---
name: vectra-reports
description: Renders canned Vectra AI dashboard reports via the Python channel. The user must explicitly name a report from the catalog — active connections, C2 beacon report, DNS error rate, flow records, HTTP status codes, NPM active TCP/UDP connections, protocol distribution, remote access sessions, RPC latency, SaaS reachability, TLS session duration / posture, top listeners by IP, top talkers / senders by IP, VLAN utilisation, zone-to-zone data transfers, cert expiration, daily threat summary. Each report is a YAML definition bundling Investigation Query SQL statements plus a rendering spec (KPIs, tables, charts), executed via the REST API by a Python engine. Not for investigation, detection pivots, entity deep-dives, or open-ended questions — those go to vectra-hunt. Reports are dashboards, not investigation tools. Refuses and routes to vectra-hunt if the request does not name a specific report.
---

# Vectra AI Reports (Python channel)

Render **canned, named, repeatable dashboards** against a Vectra AI tenant.
Each report is a YAML definition under `definitions/` that bundles one or more
SQL queries against the Investigation Query API plus a rendering spec (summary
KPIs, tables, pie charts, Sankey diagrams). Queries inside a single report run
**in parallel**, gated only by the documented 5 req/min token bucket.

## When to use this skill

Use **only** when the user **explicitly names a canned report** from the
catalog (run `python scripts/list_reports.py` to see it). Examples:

- "Run the C2 beacon report for the last 24 h"
- "Render the top-talkers dashboard as HTML"
- "Show me the DNS error rate report, last hour"
- "Generate the zone-to-zone data transfer report"
- "Give me the TLS posture report as Markdown"

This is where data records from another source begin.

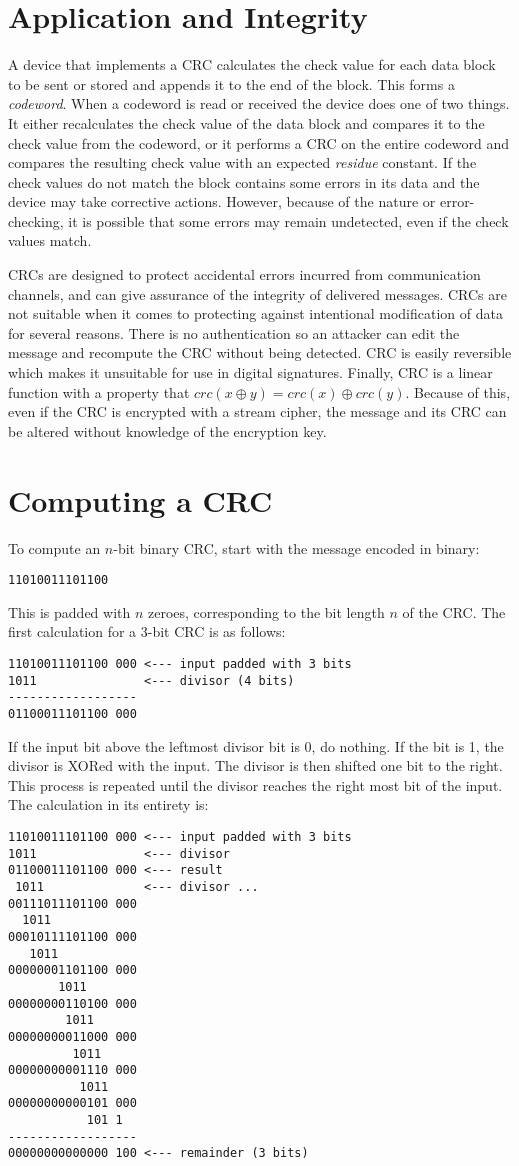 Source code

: \documentclass{article}
\begin{document}
\section{Application and Integrity}
A device that implements a CRC calculates the check value for each data block to be sent or stored and appends it to the
end of the block. This forms a \textit{codeword}. When a codeword is read or received the device does one of two things.
It either recalculates the check value of the data block and compares it to the check value from the codeword, or it
performs a CRC on the entire codeword and compares the resulting check value with an expected \textit{residue} constant.
If the check values do not match the block contains some errors in its data and the device may take corrective actions.
However, because of the nature or error-checking, it is possible that some errors may remain undetected, even if the check values
match. 

CRCs are designed to protect accidental errors incurred from communication channels, and can give assurance of the integrity of 
delivered messages. CRCs are not suitable when it comes to protecting against intentional modification of data for several reasons. 
There is no authentication so an attacker can edit the message and recompute the CRC without being detected. CRC is easily reversible
which makes it unsuitable for use in digital signatures. Finally, CRC is a linear function with a property that $crc(x \oplus y) =
crc(x) \oplus crc(y)$. Because of this, even if the CRC is encrypted with a stream cipher, the message and its CRC can be altered
without knowledge of the encryption key. 

\section{Computing a CRC}
To compute an $n$-bit binary CRC, start with the message encoded in binary:
\begin{verbatim}
11010011101100
\end{verbatim}
This is padded with $n$ zeroes, corresponding to the bit length $n$ of the CRC. The first calculation for a 3-bit CRC is as follows:
\begin{verbatim}
11010011101100 000 <--- input padded with 3 bits
1011               <--- divisor (4 bits) 
------------------
01100011101100 000
\end{verbatim}
If the input bit above the leftmost divisor bit is 0, do nothing. If the bit is 1, the divisor is XORed with the input. The divisor is
then shifted one bit to the right. This process is repeated until the divisor reaches the right most bit of the input. The calculation
in its entirety is:
\begin{verbatim}
11010011101100 000 <--- input padded with 3 bits
1011               <--- divisor
01100011101100 000 <--- result
 1011              <--- divisor ...
00111011101100 000
  1011
00010111101100 000
   1011
00000001101100 000
       1011
00000000110100 000
        1011
00000000011000 000
         1011
00000000001110 000
          1011
00000000000101 000
           101 1
------------------
00000000000000 100 <--- remainder (3 bits)
\end{verbatim}
\end{document}
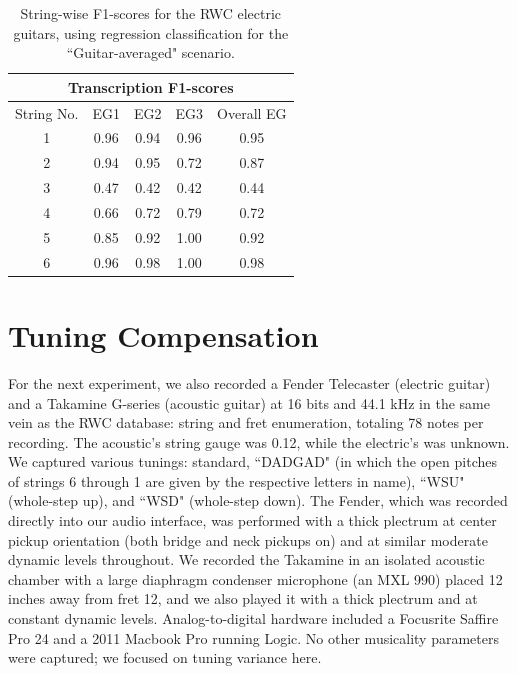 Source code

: \documentclass[12pt]{cmuthesis}
\begin{document}
\begin{table}[!htbp]
\begin{center}
\begin{tabular}{||c||c|c|c|c||}
\hline
\multicolumn{5}{||c||}{\bf{Transcription F1-scores}} \\
\hline
String No. & EG1 & EG2 & EG3 & Overall EG\\
\hline
1 & 0.96 & 0.94 & 0.96 & 0.95 \\
\hline
2 & 0.94 & 0.95 & 0.72 & 0.87\\
\hline
3 & 0.47 & 0.42 & 0.42 &  0.44\\
\hline
4 & 0.66 & 0.72 & 0.79 &  0.72\\
\hline
5 & 0.85 & 0.92 & 1.00 &  0.92 \\
\hline
6 & 0.96 & 0.98 & 1.00 &  0.98 \\ 
\hline
\hline
\end{tabular}
\caption{String-wise F1-scores for the RWC electric guitars, using regression classification for the ``Guitar-averaged" scenario.} 
\label{tab:eg-str-f}
\end{center}
\end{table}

\section{Tuning Compensation}
For the next experiment, we also recorded a Fender Telecaster (electric guitar) and a Takamine G-series (acoustic guitar) at 16 bits and 44.1 kHz in the same vein as the RWC database: string and fret enumeration, totaling 78 notes per recording. The acoustic's string gauge was 0.12, while the electric's was unknown. We captured various tunings: standard, ``DADGAD" (in which the open pitches of strings 6 through 1 are given by the respective letters in name), ``WSU" (whole-step up), and ``WSD" (whole-step down). The Fender, which was recorded directly into our audio interface, was performed with a thick plectrum at center pickup orientation (both bridge and neck pickups on) and at similar moderate dynamic levels throughout. We recorded the Takamine in an isolated acoustic chamber with a large diaphragm condenser microphone (an MXL 990) placed 12 inches away from fret 12, and we also played it with a thick plectrum and at constant dynamic levels. Analog-to-digital hardware included a Focusrite Saffire Pro 24 and a 2011 Macbook Pro running Logic. No other musicality parameters were captured; we focused on tuning variance here.
\end{document}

The trigger is the **report name**, not the data domain. A report
can be named by its exact ID (`protocol_distribution`) or by its
catalog label phrased as a question ("what's the protocol
distribution across the network?", "show me active connections
right now"). Both count as a named trigger.

## When NOT to use this skill

**Reports are dashboards, not investigation tools.** If the request is
investigative ("check CloudTrail", "what did this account do", "who's
behind this IP", "pivot from detection `<id>`", "investigate entity
`<name>`", "find Kerberoasting last 7 d", "sweep this CISA advisory"),
route to [`vectra-hunt`](../vectra-hunt/SKILL.md) instead.

Full routing table lives in
[**`reference/ROUTING.md`**](./reference/ROUTING.md) — shared with
`vectra-reports-mcp`, so update it there.

If the user names neither a specific report nor a clear investigation
question, **list the available reports** (`python scripts/list_reports.py`)
and ask them to pick one — do not silently default to a generic report.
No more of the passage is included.